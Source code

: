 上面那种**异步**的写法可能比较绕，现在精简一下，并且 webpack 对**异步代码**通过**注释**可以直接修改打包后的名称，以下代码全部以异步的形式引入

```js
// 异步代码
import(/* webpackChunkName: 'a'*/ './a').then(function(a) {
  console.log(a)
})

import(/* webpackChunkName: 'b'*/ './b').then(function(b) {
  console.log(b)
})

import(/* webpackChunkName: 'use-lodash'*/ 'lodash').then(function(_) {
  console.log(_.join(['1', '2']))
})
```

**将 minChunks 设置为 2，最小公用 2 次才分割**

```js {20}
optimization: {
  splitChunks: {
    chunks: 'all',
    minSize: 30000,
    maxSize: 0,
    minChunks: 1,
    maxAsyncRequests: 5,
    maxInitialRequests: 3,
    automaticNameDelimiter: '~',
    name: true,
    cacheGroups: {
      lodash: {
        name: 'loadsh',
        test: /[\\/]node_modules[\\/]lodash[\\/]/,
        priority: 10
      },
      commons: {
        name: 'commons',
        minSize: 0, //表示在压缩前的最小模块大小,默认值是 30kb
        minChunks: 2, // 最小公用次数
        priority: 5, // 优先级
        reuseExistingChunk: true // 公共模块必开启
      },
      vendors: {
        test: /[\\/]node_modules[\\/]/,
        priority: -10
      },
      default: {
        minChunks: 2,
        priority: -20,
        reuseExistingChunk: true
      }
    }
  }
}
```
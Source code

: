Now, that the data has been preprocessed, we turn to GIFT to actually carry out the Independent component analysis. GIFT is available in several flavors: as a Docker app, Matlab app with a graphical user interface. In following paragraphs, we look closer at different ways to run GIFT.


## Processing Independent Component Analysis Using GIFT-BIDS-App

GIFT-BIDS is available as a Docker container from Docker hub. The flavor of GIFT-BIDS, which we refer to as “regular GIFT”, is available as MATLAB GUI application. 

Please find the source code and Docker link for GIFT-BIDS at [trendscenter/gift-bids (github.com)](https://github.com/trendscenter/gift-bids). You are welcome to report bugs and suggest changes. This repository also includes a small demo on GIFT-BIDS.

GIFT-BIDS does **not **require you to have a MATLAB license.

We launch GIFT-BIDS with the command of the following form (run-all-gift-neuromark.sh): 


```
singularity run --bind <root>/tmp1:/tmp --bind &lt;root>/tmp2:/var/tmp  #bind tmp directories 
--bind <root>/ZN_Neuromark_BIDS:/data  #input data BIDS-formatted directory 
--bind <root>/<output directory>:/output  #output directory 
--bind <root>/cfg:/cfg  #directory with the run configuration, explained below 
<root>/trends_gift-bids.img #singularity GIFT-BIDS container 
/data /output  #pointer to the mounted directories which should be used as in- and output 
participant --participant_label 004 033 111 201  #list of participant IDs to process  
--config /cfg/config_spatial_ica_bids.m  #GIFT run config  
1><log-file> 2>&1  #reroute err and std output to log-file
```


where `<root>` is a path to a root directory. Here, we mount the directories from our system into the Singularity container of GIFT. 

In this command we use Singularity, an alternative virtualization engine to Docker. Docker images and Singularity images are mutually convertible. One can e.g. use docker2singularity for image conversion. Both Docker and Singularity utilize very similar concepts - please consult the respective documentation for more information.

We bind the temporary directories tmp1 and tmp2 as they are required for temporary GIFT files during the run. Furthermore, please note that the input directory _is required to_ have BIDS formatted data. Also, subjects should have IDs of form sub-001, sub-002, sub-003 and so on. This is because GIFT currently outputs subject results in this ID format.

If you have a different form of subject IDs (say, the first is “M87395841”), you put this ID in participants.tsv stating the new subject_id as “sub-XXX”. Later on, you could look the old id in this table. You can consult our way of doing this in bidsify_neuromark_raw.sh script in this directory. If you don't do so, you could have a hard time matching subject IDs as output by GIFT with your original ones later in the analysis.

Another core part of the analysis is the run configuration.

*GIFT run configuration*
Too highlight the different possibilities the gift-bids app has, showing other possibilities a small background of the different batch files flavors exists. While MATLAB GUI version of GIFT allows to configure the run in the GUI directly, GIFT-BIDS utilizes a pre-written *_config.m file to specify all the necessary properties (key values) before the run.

:::::

> Task item
All lines in the listing above that contain "console" should be shown.

> Solution for this task
  console.log(a)
  console.log(b)
  console.log(_.join(['1', '2']))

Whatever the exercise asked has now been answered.